This is an eye-witness account of the rise and fall of the independent, self-governing, free trades union Solidarity (Solidarnosc), which started in August 1980 and ended when Martial Law was declared 15 months later in December 1981.
'The Polish Revolution: Solidarity', was first published in 1983, and this updated edition was published 1999 to celebrate the tenth anniversary of the Collapse of Communism in Europe.
Nevertheless, it contains very few revisions, so that, for example, on page 343 the author states bleakly: "It is therefore probable that those tensions will not be reduced, and we shall, sooner or later, face a nuclear war."
This, indeed, is how the world looked in 1983. The old guard was still in the Kremlin. In the US, Ronald Reagan was rearming. And cruise missiles faced each other in Europe. So, just because a nuclear war didn't break out, doesn't mean that it couldn't have happened.
Moreover, two years earlier, it looked to many outside observers that the rise of Solidarity in Poland would not only herald a Soviet invasion, but might well spark off a nuclear war, too.
An appreciation of this chilling historical context adds dramatically to the tension of this gripping narrative, and to the bravery of almost everybody involved in the Solidarity movement - from Lech Walesa in the Lenin Shipyard in Gdansk, to Czeslaw Opolski and his defiant colleagues in the Rzeszow Commune.
Timothy Garton Ash is a journalist and a historian, but in 'The Polish Revolution' he is also a participant because he writes about Solidarity from the Polish perspective; perhaps because he had recently married his Polish wife, but also because he sees Solidarity for what it is: a genuine attempt to win economic and political rights for the people of Poland. Meanwhile, on the outside, we only saw it as an episode in the cruel Cold War, as a conflict between East and West. It wasn't like that in Poland in 1980-81.
The amazing rise of Solidarity - by the following April 30% of the members of the ruling Communist Party had also joined its ranks - was due in no small measure to its electric organisation. Timothy Garton Ash describes this phenomenon as a 'telerevolution', because by using everything at hand - including telexes, faxes, phones and radio stations - lightning strikes could be swiftly declared and uniformally followed not only in Warsaw and Gdansk, but also in the remotest parts of the country.

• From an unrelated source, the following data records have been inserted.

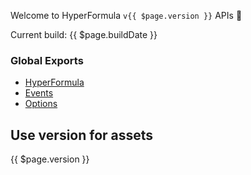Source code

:
Welcome to HyperFormula `v{{ $page.version }}` APIs :tada:

Current build: {{ $page.buildDate }}

### Global Exports

- [HyperFormula](/api/classes/_hyperformula_.hyperformula)
- [Events](/api/interfaces/_emitter_.listeners)
- [Options](/api/interfaces/_config_.configparams)


## Use version for assets

{{ $page.version }}
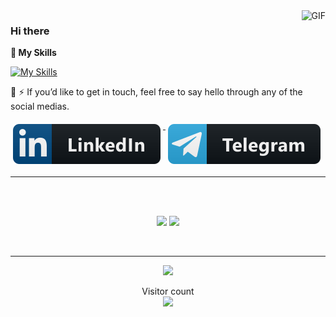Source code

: <!-- <img align='right' src='https://user-images.githubusercontent.com/5713670/87202985-820dcb80-c2b6-11ea-9f56-7ec461c497c3.gif' width='200"'> -->
<img align="right" alt="GIF" src="https://media.giphy.com/media/iIqmM5tTjmpOB9mpbn/giphy.gif"/>



### Hi there
 <strong>
  🔭  My Skills
  </strong>

<p align="center"> 
 
[![My Skills](https://skillicons.dev/icons?i=python,django,docker,git,github&theme=dark)](https://github.com/behradbhrmi)
  
</p>

🌱 
⚡ If you’d like to get in touch, feel free to say hello through any of the social medias.

  <a href="https://www.linkedin.com/in/behradbahrami/" target="_blank">
    <img src="svg/linkedin.svg" alt="linkedin" style="vertical-align:top; margin:6px 4px">
  </a>  
   
<!--   <a href="https://www.instagram.com/behradbhrmi/" target="_blank">
    <img src="svg/instagram.svg" alt="instagram" style="vertical-align:top; margin:6px 4px">
  </a>  

   <a href="https://www.twitter.com/behradbhrmi/" target="_blank">
    <img src="svg/twitter.svg" alt="twitter" style="vertical-align:top; margin:6px 4px">
  </a>   -->
 
   <a href="https://t.me/behradbahrami/" target="_blank">
    <img src="svg/telegram.svg" alt="telegram" style="vertical-align:top; margin:6px 4px">
  </a>  
 

<br />

-----


 <br>
 <br>
 <p align="center">
  <img height="150" src="https://github-readme-stats.vercel.app/api/top-langs/?username=behradbhrmi&layout=compact&hide=html&theme=dracula"/>
 
  
  <img height="150" src="https://github-readme-stats.vercel.app/api?username=behradbhrmi&count_private=true&show_icons=true&theme=dracula&include_all_commits=true"/>
  </P><br>
  
 
 
 
----------------

<div align=center>

<!-- ![dino](https://gitee.com/skykeyjoker/PicCloud/raw/master/img/dino.gif) -->
  
<!-- </div> -->



![](https://media0.giphy.com/media/3otPorWLQJq5GmHRtu/giphy.gif)

<!-- <a href=#><img src="contributions.svg"></a> -->

<p align="center"> 
  Visitor count<br>
  <img src="https://profile-counter.glitch.me/behradbhrmi/count.svg" />
</p>
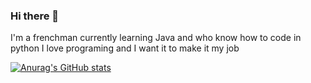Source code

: ### Hi there 👋

I'm a frenchman currently learning Java and who know how to code in python
I love programing and I want it to make it my job

[![Anurag's GitHub stats](https://github-readme-stats.vercel.app/api?username=Noruaric&show_icons=true&theme=tokyonight)](https://github.com/anuraghazra/github-readme-stats)
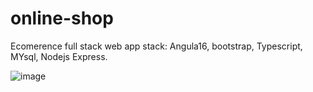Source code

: # online-shop
Ecomerence full stack web app
stack: Angula16, bootstrap, Typescript, MYsql, Nodejs Express.

![image](https://github.com/artyomkronik1/online-shop/assets/89484083/ef1d6c87-618c-4611-aeec-7a95869c3bcd)
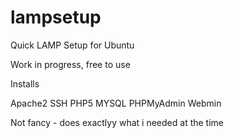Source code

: lampsetup
=========

Quick LAMP Setup for Ubuntu

Work in progress, free to use

Installs

Apache2
SSH
PHP5
MYSQL
PHPMyAdmin
Webmin


Not fancy - does exactlyy what i needed at the time
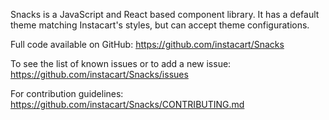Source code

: Snacks is a JavaScript and React based component library. It has a default theme matching Instacart's styles, but can accept theme configurations.

Full code available on GitHub: https://github.com/instacart/Snacks

To see the list of known issues or to add a new issue: https://github.com/instacart/Snacks/issues

For contribution guidelines: https://github.com/instacart/Snacks/CONTRIBUTING.md
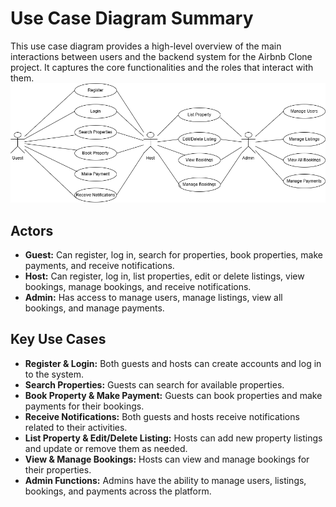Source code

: # Use Case Diagram Summary

This use case diagram provides a high-level overview of the main interactions between users and the backend system for the Airbnb Clone project. It captures the core functionalities and the roles that interact with them.
![Usecase Diagram](usecase.png)

## Actors

- **Guest:** Can register, log in, search for properties, book properties, make payments, and receive notifications.
- **Host:** Can register, log in, list properties, edit or delete listings, view bookings, manage bookings, and receive notifications.
- **Admin:** Has access to manage users, manage listings, view all bookings, and manage payments.

## Key Use Cases

- **Register & Login:** Both guests and hosts can create accounts and log in to the system.
- **Search Properties:** Guests can search for available properties.
- **Book Property & Make Payment:** Guests can book properties and make payments for their bookings.
- **Receive Notifications:** Both guests and hosts receive notifications related to their activities.
- **List Property & Edit/Delete Listing:** Hosts can add new property listings and update or remove them as needed.
- **View & Manage Bookings:** Hosts can view and manage bookings for their properties.
- **Admin Functions:** Admins have the ability to manage users, listings, bookings, and payments across the platform.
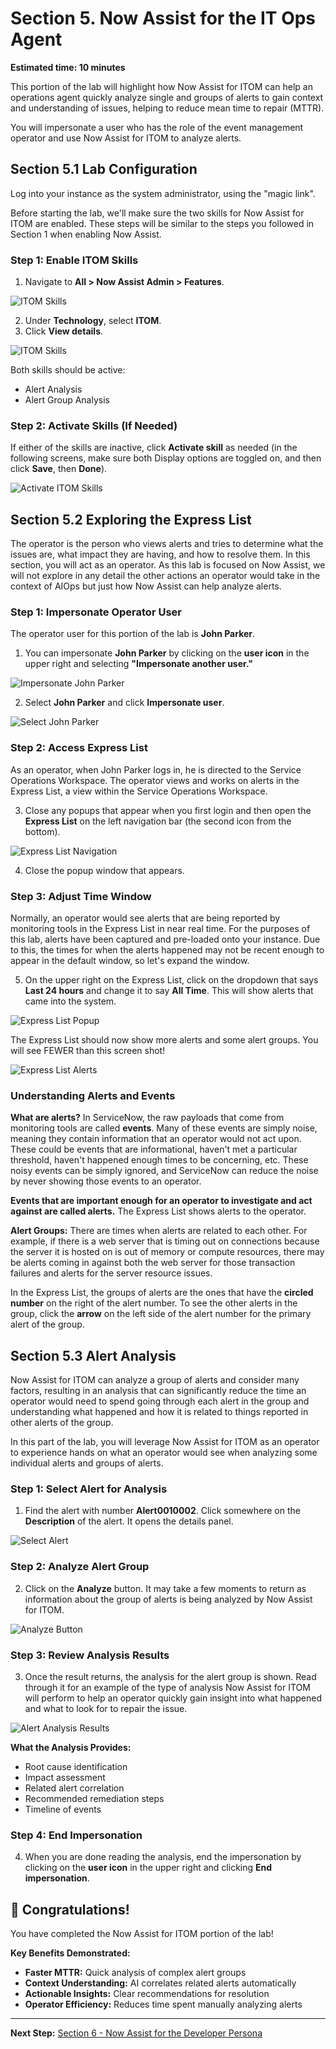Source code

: # Section 5. Now Assist for the IT Ops Agent

**Estimated time: 10 minutes**

This portion of the lab will highlight how Now Assist for ITOM can help an operations agent quickly analyze single and groups of alerts to gain context and understanding of issues, helping to reduce mean time to repair (MTTR).

You will impersonate a user who has the role of the event management operator and use Now Assist for ITOM to analyze alerts.

## Section 5.1 Lab Configuration

Log into your instance as the system administrator, using the "magic link".

Before starting the lab, we'll make sure the two skills for Now Assist for ITOM are enabled. These steps will be similar to the steps you followed in Section 1 when enabling Now Assist.

### Step 1: Enable ITOM Skills

1. Navigate to **All > Now Assist Admin > Features**.

![ITOM Skills](screenshots/itom-skills.png)

2. Under **Technology**, select **ITOM**.
3. Click **View details**.

![ITOM Skills](screenshots/itom-active-skills.png)

Both skills should be active:
- Alert Analysis
- Alert Group Analysis

### Step 2: Activate Skills (If Needed)

If either of the skills are inactive, click **Activate skill** as needed (in the following screens, make sure both Display options are toggled on, and then click **Save**, then **Done**).

![Activate ITOM Skills](screenshots/activate-itom-skills.png)

## Section 5.2 Exploring the Express List

The operator is the person who views alerts and tries to determine what the issues are, what impact they are having, and how to resolve them. In this section, you will act as an operator. As this lab is focused on Now Assist, we will not explore in any detail the other actions an operator would take in the context of AIOps but just how Now Assist can help analyze alerts.

### Step 1: Impersonate Operator User

The operator user for this portion of the lab is **John Parker**.

1. You can impersonate **John Parker** by clicking on the **user icon** in the upper right and selecting **"Impersonate another user."**

![Impersonate John Parker](screenshots/impersonate-john-parker.png)

2. Select **John Parker** and click **Impersonate user**.

![Select John Parker](screenshots/select-john-parker.png)

### Step 2: Access Express List

As an operator, when John Parker logs in, he is directed to the Service Operations Workspace. The operator views and works on alerts in the Express List, a view within the Service Operations Workspace.

3. Close any popups that appear when you first login and then open the **Express List** on the left navigation bar (the second icon from the bottom).

![Express List Navigation](screenshots/express-list-navigation.png)

4. Close the popup window that appears.

### Step 3: Adjust Time Window

Normally, an operator would see alerts that are being reported by monitoring tools in the Express List in near real time. For the purposes of this lab, alerts have been captured and pre-loaded onto your instance. Due to this, the times for when the alerts happened may not be recent enough to appear in the default window, so let's expand the window.

5. On the upper right on the Express List, click on the dropdown that says **Last 24 hours** and change it to say **All Time**. This will show alerts that came into the system.

![Express List Popup](screenshots/express-list-popup.png)

The Express List should now show more alerts and some alert groups. You will see FEWER than this screen shot!

![Express List Alerts](screenshots/express-list-alerts.png)

### Understanding Alerts and Events

**What are alerts?** In ServiceNow, the raw payloads that come from monitoring tools are called **events**. Many of these events are simply noise, meaning they contain information that an operator would not act upon. These could be events that are informational, haven't met a particular threshold, haven't happened enough times to be concerning, etc. These noisy events can be simply ignored, and ServiceNow can reduce the noise by never showing those events to an operator.

**Events that are important enough for an operator to investigate and act against are called alerts.** The Express List shows alerts to the operator.

**Alert Groups:** There are times when alerts are related to each other. For example, if there is a web server that is timing out on connections because the server it is hosted on is out of memory or compute resources, there may be alerts coming in against both the web server for those transaction failures and alerts for the server resource issues.

In the Express List, the groups of alerts are the ones that have the **circled number** on the right of the alert number. To see the other alerts in the group, click the **arrow** on the left side of the alert number for the primary alert of the group.

## Section 5.3 Alert Analysis

Now Assist for ITOM can analyze a group of alerts and consider many factors, resulting in an analysis that can significantly reduce the time an operator would need to spend going through each alert in the group and understanding what happened and how it is related to things reported in other alerts of the group.

In this part of the lab, you will leverage Now Assist for ITOM as an operator to experience hands on what an operator would see when analyzing some individual alerts and groups of alerts.

### Step 1: Select Alert for Analysis

1. Find the alert with number **Alert0010002**. Click somewhere on the **Description** of the alert. It opens the details panel.

![Select Alert](screenshots/select-alert.png)

### Step 2: Analyze Alert Group

2. Click on the **Analyze** button. It may take a few moments to return as information about the group of alerts is being analyzed by Now Assist for ITOM.

![Analyze Button](screenshots/alert-analyze-button.png)

### Step 3: Review Analysis Results

3. Once the result returns, the analysis for the alert group is shown. Read through it for an example of the type of analysis Now Assist for ITOM will perform to help an operator quickly gain insight into what happened and what to look for to repair the issue.

![Alert Analysis Results](screenshots/alert-analysis-results.png)

**What the Analysis Provides:**
- Root cause identification
- Impact assessment
- Related alert correlation
- Recommended remediation steps
- Timeline of events

### Step 4: End Impersonation

4. When you are done reading the analysis, end the impersonation by clicking on the **user icon** in the upper right and clicking **End impersonation**.


## 🎉 Congratulations! 

You have completed the Now Assist for ITOM portion of the lab!

**Key Benefits Demonstrated:**
- **Faster MTTR:** Quick analysis of complex alert groups
- **Context Understanding:** AI correlates related alerts automatically  
- **Actionable Insights:** Clear recommendations for resolution
- **Operator Efficiency:** Reduces time spent manually analyzing alerts

---

**Next Step:** [Section 6 - Now Assist for the Developer Persona](section6-developer-persona.md)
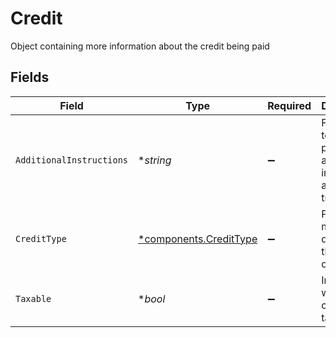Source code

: # Credit

Object containing more information about the credit being paid


## Fields

| Field                                                                     | Type                                                                      | Required                                                                  | Description                                                               | Example                                                                   |
| ------------------------------------------------------------------------- | ------------------------------------------------------------------------- | ------------------------------------------------------------------------- | ------------------------------------------------------------------------- | ------------------------------------------------------------------------- |
| `AdditionalInstructions`                                                  | **string*                                                                 | :heavy_minus_sign:                                                        | Free form text field providing additional information about a transaction | FDIC sweep interest payment                                               |
| `CreditType`                                                              | [*components.CreditType](../../models/components/credittype.md)           | :heavy_minus_sign:                                                        | Provides more details on the type of credit                               | WRITE_OFF                                                                 |
| `Taxable`                                                                 | **bool*                                                                   | :heavy_minus_sign:                                                        | Indicates whether the credit is taxable                                   | false                                                                     |
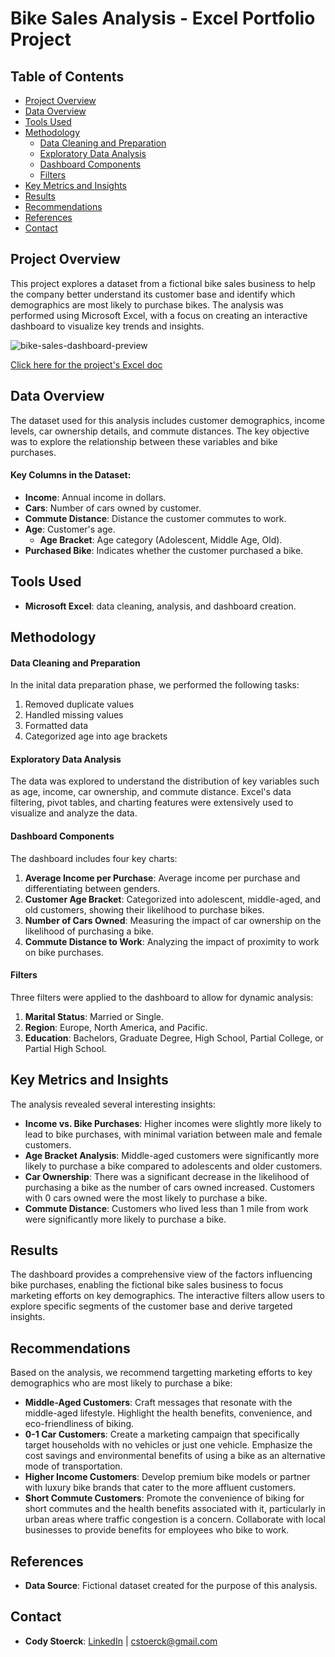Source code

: # Bike Sales Analysis - Excel Portfolio Project

## Table of Contents
- [Project Overview](#project-overview)
- [Data Overview](#data-overview)
- [Tools Used](#tools-used)
- [Methodology](#methodology)
  - [Data Cleaning and Preparation](#data-cleaning-and-preparation)
  - [Exploratory Data Analysis](#exploratory-data-analysis)
  - [Dashboard Components](#dashboard-components)
  - [Filters](#filters)
- [Key Metrics and Insights](#key-metrics-and-insights)
- [Results](#results)
- [Recommendations](#recommendations)
- [References](#references)
- [Contact](#contact)

## Project Overview
This project explores a dataset from a fictional bike sales business to help the company better understand its customer base and identify which demographics are most likely to purchase bikes. The analysis was performed using Microsoft Excel, with a focus on creating an interactive dashboard to visualize key trends and insights.

![bike-sales-dashboard-preview](https://github.com/user-attachments/assets/ff009e0c-9f93-4fc4-b4b4-d47dc6a03f79)

[Click here for the project's Excel doc](https://github.com/CStoerck/Bike-Sales-Excel-Project/blob/389396d9d696049ba639aaf40c3a45672850fac6/Bike%20Sales%20Excel%20Project.xlsx)

## Data Overview
The dataset used for this analysis includes customer demographics, income levels, car ownership details, and commute distances. The key objective was to explore the relationship between these variables and bike purchases.

#### Key Columns in the Dataset:
- **Income**: Annual income in dollars.
- **Cars**: Number of cars owned by customer.
- **Commute Distance**: Distance the customer commutes to work.
- **Age**: Customer's age.
  - **Age Bracket**: Age category (Adolescent, Middle Age, Old).
- **Purchased Bike**: Indicates whether the customer purchased a bike.

## Tools Used
- **Microsoft Excel**: data cleaning, analysis, and dashboard creation.

## Methodology
#### Data Cleaning and Preparation
In the inital data preparation phase, we performed the following tasks:
1. Removed duplicate values
2. Handled missing values
3. Formatted data 
4. Categorized age into age brackets

#### Exploratory Data Analysis
The data was explored to understand the distribution of key variables such as age, income, car ownership, and commute distance. Excel's data filtering, pivot tables, and charting features were extensively used to visualize and analyze the data.

#### Dashboard Components
The dashboard includes four key charts:
1. **Average Income per Purchase**: Average income per purchase and differentiating between genders.
2. **Customer Age Bracket**: Categorized into adolescent, middle-aged, and old customers, showing their likelihood to purchase bikes.
3. **Number of Cars Owned**: Measuring the impact of car ownership on the likelihood of purchasing a bike.
4. **Commute Distance to Work**: Analyzing the impact of proximity to work on bike purchases.

#### Filters
Three filters were applied to the dashboard to allow for dynamic analysis:
1. **Marital Status**: Married or Single.
2. **Region**: Europe, North America, and Pacific.
3. **Education**: Bachelors, Graduate Degree, High School, Partial College, or Partial High School.

## Key Metrics and Insights
The analysis revealed several interesting insights:
- **Income vs. Bike Purchases**: Higher incomes were slightly more likely to lead to bike purchases, with minimal variation between male and female customers.
- **Age Bracket Analysis**: Middle-aged customers were significantly more likely to purchase a bike compared to adolescents and older customers.
- **Car Ownership**: There was a significant decrease in the likelihood of purchasing a bike as the number of cars owned increased. Customers with 0 cars owned were the most likely to purchase a bike.
- **Commute Distance**: Customers who lived less than 1 mile from work were significantly more likely to purchase a bike.

## Results
The dashboard provides a comprehensive view of the factors influencing bike purchases, enabling the fictional bike sales business to focus marketing efforts on key demographics. The interactive filters allow users to explore specific segments of the customer base and derive targeted insights.

## Recommendations
Based on the analysis, we recommend targetting marketing efforts to key demographics who are most likely to purchase a bike:
- **Middle-Aged Customers**: Craft messages that resonate with the middle-aged lifestyle. Highlight the health benefits, convenience, and eco-friendliness of biking.
- **0-1 Car Customers**: Create a marketing campaign that specifically target households with no vehicles or just one vehicle. Emphasize the cost savings and environmental benefits of using a bike as an alternative mode of transportation.
- **Higher Income Customers**: Develop premium bike models or partner with luxury bike brands that cater to the more affluent customers.
- **Short Commute Customers**: Promote the convenience of biking for short commutes and the health benefits associated with it, particularly in urban areas where traffic congestion is a concern. Collaborate with local businesses to provide benefits for employees who bike to work.

## References
- **Data Source**: Fictional dataset created for the purpose of this analysis.

## Contact
- **Cody Stoerck**: [LinkedIn](https://www.linkedin.com/in/codystoerck/) | cstoerck@gmail.com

Consequently, Solidarity was a truly national movement, but it was undermined by its failure to accept that it was in a state of war with the Communist authorities long before the official 'State of War' was declared on the night of December 13th, 1981. Crucially, it was completely unprepared for the imposition of Martial Law. Moreover, the army severed its nationwide communications in just a few hours, effectively isolating its members from each other, and also cutting off Solidarity from the world outside.
Back in 1983, it was difficult to predict a hopeful future for Poland - or for the world. But one of Timothy Garton Ash's predictions did come true. He said that the people of Poland would not forget Solidarity and that there would be another upheaval in Poland. Blessedly, he was there to report it, too.